» **Problem to solve**: Each line below needs to be printed again exactly.

» **The data**:

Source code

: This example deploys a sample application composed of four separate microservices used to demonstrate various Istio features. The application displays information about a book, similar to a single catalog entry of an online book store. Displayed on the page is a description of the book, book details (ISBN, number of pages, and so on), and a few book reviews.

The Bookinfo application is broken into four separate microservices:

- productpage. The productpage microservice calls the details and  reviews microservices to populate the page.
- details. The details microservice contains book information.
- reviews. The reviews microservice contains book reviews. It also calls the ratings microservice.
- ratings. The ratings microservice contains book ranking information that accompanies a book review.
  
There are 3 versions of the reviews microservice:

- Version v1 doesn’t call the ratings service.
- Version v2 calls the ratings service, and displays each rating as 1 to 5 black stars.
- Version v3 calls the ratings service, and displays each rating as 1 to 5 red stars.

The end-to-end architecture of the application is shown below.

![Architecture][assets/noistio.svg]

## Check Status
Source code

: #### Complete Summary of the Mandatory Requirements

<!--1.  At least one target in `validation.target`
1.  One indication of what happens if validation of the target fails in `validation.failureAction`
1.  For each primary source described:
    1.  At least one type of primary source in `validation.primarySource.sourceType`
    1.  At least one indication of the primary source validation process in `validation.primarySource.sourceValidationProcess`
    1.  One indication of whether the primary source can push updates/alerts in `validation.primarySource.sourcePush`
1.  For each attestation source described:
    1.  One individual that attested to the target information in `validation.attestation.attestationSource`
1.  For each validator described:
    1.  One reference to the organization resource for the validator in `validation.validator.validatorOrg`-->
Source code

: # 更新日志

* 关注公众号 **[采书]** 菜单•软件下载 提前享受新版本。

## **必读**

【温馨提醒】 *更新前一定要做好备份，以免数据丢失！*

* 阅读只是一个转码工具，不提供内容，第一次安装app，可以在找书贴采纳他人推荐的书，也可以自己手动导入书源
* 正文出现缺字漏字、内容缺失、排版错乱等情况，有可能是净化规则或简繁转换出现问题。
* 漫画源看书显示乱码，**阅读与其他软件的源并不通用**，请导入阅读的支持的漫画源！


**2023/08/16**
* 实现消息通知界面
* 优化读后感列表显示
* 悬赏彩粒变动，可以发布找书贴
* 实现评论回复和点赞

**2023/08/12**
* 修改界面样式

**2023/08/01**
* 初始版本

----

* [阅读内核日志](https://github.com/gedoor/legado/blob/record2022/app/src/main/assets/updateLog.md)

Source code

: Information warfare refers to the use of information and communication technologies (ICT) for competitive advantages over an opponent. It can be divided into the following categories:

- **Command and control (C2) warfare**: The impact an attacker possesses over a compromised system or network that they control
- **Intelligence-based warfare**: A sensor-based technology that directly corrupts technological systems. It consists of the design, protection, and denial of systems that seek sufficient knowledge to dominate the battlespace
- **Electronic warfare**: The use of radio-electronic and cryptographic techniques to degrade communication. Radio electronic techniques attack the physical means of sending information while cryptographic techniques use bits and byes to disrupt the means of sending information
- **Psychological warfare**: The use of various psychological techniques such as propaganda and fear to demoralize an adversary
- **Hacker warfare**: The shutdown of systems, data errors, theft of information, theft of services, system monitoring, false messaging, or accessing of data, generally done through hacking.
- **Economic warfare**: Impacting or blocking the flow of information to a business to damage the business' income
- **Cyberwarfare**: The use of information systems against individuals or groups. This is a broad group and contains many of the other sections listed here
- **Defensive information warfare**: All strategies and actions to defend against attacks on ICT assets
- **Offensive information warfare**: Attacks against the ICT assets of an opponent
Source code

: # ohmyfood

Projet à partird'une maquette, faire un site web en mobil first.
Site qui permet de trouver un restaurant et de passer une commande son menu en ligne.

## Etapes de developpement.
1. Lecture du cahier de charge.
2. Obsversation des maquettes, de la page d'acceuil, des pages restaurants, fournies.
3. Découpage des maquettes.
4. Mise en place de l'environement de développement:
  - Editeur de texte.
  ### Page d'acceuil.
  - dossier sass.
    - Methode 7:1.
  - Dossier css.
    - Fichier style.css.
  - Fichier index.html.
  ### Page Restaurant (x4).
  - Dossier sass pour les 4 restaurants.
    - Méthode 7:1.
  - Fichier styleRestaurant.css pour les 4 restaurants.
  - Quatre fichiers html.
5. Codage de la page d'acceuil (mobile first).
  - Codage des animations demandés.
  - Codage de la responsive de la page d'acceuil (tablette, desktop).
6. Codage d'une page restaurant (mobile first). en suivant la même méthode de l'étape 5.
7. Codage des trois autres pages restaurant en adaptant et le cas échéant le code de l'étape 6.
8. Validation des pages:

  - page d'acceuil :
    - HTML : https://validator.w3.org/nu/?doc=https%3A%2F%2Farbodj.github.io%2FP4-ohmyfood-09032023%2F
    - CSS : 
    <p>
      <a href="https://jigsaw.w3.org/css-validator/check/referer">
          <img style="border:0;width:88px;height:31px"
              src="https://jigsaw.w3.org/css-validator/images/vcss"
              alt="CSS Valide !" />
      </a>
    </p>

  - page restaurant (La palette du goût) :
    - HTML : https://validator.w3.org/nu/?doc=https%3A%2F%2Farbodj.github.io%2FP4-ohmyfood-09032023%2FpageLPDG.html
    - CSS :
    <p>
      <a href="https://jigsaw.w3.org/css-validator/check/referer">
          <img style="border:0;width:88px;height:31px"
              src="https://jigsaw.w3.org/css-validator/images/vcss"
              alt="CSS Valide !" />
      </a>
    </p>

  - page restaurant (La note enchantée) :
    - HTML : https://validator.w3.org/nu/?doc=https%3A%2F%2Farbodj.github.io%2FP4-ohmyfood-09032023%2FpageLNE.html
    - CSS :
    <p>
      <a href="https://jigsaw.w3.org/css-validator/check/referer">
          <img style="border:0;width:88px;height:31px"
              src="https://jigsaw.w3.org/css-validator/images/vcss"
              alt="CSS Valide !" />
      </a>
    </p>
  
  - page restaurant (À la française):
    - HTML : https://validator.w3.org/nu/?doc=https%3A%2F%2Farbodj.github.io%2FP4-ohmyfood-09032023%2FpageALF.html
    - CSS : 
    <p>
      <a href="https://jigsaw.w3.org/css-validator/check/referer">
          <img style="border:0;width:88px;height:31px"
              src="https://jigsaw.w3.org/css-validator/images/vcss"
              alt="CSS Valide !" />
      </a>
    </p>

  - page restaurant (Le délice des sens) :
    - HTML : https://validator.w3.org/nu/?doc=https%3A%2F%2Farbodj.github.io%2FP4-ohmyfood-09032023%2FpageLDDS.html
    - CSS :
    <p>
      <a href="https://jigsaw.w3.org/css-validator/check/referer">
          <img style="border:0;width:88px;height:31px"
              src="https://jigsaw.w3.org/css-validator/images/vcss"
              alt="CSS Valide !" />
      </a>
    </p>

» **Problem solution**:
Source code

: This example deploys a sample application composed of four separate microservices used to demonstrate various Istio features. The application displays information about a book, similar to a single catalog entry of an online book store. Displayed on the page is a description of the book, book details (ISBN, number of pages, and so on), and a few book reviews.

The Bookinfo application is broken into four separate microservices:

- productpage. The productpage microservice calls the details and  reviews microservices to populate the page.
- details. The details microservice contains book information.
- reviews. The reviews microservice contains book reviews. It also calls the ratings microservice.
- ratings. The ratings microservice contains book ranking information that accompanies a book review.
  
There are 3 versions of the reviews microservice:

- Version v1 doesn’t call the ratings service.
- Version v2 calls the ratings service, and displays each rating as 1 to 5 black stars.
- Version v3 calls the ratings service, and displays each rating as 1 to 5 red stars.

The end-to-end architecture of the application is shown below.

![Architecture][assets/noistio.svg]

## Check Status
Source code

: #### Complete Summary of the Mandatory Requirements

<!--1.  At least one target in `validation.target`
1.  One indication of what happens if validation of the target fails in `validation.failureAction`
1.  For each primary source described:
    1.  At least one type of primary source in `validation.primarySource.sourceType`
    1.  At least one indication of the primary source validation process in `validation.primarySource.sourceValidationProcess`
    1.  One indication of whether the primary source can push updates/alerts in `validation.primarySource.sourcePush`
1.  For each attestation source described:
    1.  One individual that attested to the target information in `validation.attestation.attestationSource`
1.  For each validator described:
    1.  One reference to the organization resource for the validator in `validation.validator.validatorOrg`-->
Source code

: # 更新日志

* 关注公众号 **[采书]** 菜单•软件下载 提前享受新版本。

## **必读**

【温馨提醒】 *更新前一定要做好备份，以免数据丢失！*

* 阅读只是一个转码工具，不提供内容，第一次安装app，可以在找书贴采纳他人推荐的书，也可以自己手动导入书源
* 正文出现缺字漏字、内容缺失、排版错乱等情况，有可能是净化规则或简繁转换出现问题。
* 漫画源看书显示乱码，**阅读与其他软件的源并不通用**，请导入阅读的支持的漫画源！


**2023/08/16**
* 实现消息通知界面
* 优化读后感列表显示
* 悬赏彩粒变动，可以发布找书贴
* 实现评论回复和点赞

**2023/08/12**
* 修改界面样式

**2023/08/01**
* 初始版本

----

* [阅读内核日志](https://github.com/gedoor/legado/blob/record2022/app/src/main/assets/updateLog.md)

Source code

: Information warfare refers to the use of information and communication technologies (ICT) for competitive advantages over an opponent. It can be divided into the following categories:

- **Command and control (C2) warfare**: The impact an attacker possesses over a compromised system or network that they control
- **Intelligence-based warfare**: A sensor-based technology that directly corrupts technological systems. It consists of the design, protection, and denial of systems that seek sufficient knowledge to dominate the battlespace
- **Electronic warfare**: The use of radio-electronic and cryptographic techniques to degrade communication. Radio electronic techniques attack the physical means of sending information while cryptographic techniques use bits and byes to disrupt the means of sending information
- **Psychological warfare**: The use of various psychological techniques such as propaganda and fear to demoralize an adversary
- **Hacker warfare**: The shutdown of systems, data errors, theft of information, theft of services, system monitoring, false messaging, or accessing of data, generally done through hacking.
- **Economic warfare**: Impacting or blocking the flow of information to a business to damage the business' income
- **Cyberwarfare**: The use of information systems against individuals or groups. This is a broad group and contains many of the other sections listed here
- **Defensive information warfare**: All strategies and actions to defend against attacks on ICT assets
- **Offensive information warfare**: Attacks against the ICT assets of an opponent
Source code

: # ohmyfood

Projet à partird'une maquette, faire un site web en mobil first.
Site qui permet de trouver un restaurant et de passer une commande son menu en ligne.

## Etapes de developpement.
1. Lecture du cahier de charge.
2. Obsversation des maquettes, de la page d'acceuil, des pages restaurants, fournies.
3. Découpage des maquettes.
4. Mise en place de l'environement de développement:
  - Editeur de texte.
  ### Page d'acceuil.
  - dossier sass.
    - Methode 7:1.
  - Dossier css.
    - Fichier style.css.
  - Fichier index.html.
  ### Page Restaurant (x4).
  - Dossier sass pour les 4 restaurants.
    - Méthode 7:1.
  - Fichier styleRestaurant.css pour les 4 restaurants.
  - Quatre fichiers html.
5. Codage de la page d'acceuil (mobile first).
  - Codage des animations demandés.
  - Codage de la responsive de la page d'acceuil (tablette, desktop).
6. Codage d'une page restaurant (mobile first). en suivant la même méthode de l'étape 5.
7. Codage des trois autres pages restaurant en adaptant et le cas échéant le code de l'étape 6.
8. Validation des pages:

  - page d'acceuil :
    - HTML : https://validator.w3.org/nu/?doc=https%3A%2F%2Farbodj.github.io%2FP4-ohmyfood-09032023%2F
    - CSS : 
    <p>
      <a href="https://jigsaw.w3.org/css-validator/check/referer">
          <img style="border:0;width:88px;height:31px"
              src="https://jigsaw.w3.org/css-validator/images/vcss"
              alt="CSS Valide !" />
      </a>
    </p>

  - page restaurant (La palette du goût) :
    - HTML : https://validator.w3.org/nu/?doc=https%3A%2F%2Farbodj.github.io%2FP4-ohmyfood-09032023%2FpageLPDG.html
    - CSS :
    <p>
      <a href="https://jigsaw.w3.org/css-validator/check/referer">
          <img style="border:0;width:88px;height:31px"
              src="https://jigsaw.w3.org/css-validator/images/vcss"
              alt="CSS Valide !" />
      </a>
    </p>

  - page restaurant (La note enchantée) :
    - HTML : https://validator.w3.org/nu/?doc=https%3A%2F%2Farbodj.github.io%2FP4-ohmyfood-09032023%2FpageLNE.html
    - CSS :
    <p>
      <a href="https://jigsaw.w3.org/css-validator/check/referer">
          <img style="border:0;width:88px;height:31px"
              src="https://jigsaw.w3.org/css-validator/images/vcss"
              alt="CSS Valide !" />
      </a>
    </p>
  
  - page restaurant (À la française):
    - HTML : https://validator.w3.org/nu/?doc=https%3A%2F%2Farbodj.github.io%2FP4-ohmyfood-09032023%2FpageALF.html
    - CSS : 
    <p>
      <a href="https://jigsaw.w3.org/css-validator/check/referer">
          <img style="border:0;width:88px;height:31px"
              src="https://jigsaw.w3.org/css-validator/images/vcss"
              alt="CSS Valide !" />
      </a>
    </p>

  - page restaurant (Le délice des sens) :
    - HTML : https://validator.w3.org/nu/?doc=https%3A%2F%2Farbodj.github.io%2FP4-ohmyfood-09032023%2FpageLDDS.html
    - CSS :
    <p>
      <a href="https://jigsaw.w3.org/css-validator/check/referer">
          <img style="border:0;width:88px;height:31px"
              src="https://jigsaw.w3.org/css-validator/images/vcss"
              alt="CSS Valide !" />
      </a>
    </p>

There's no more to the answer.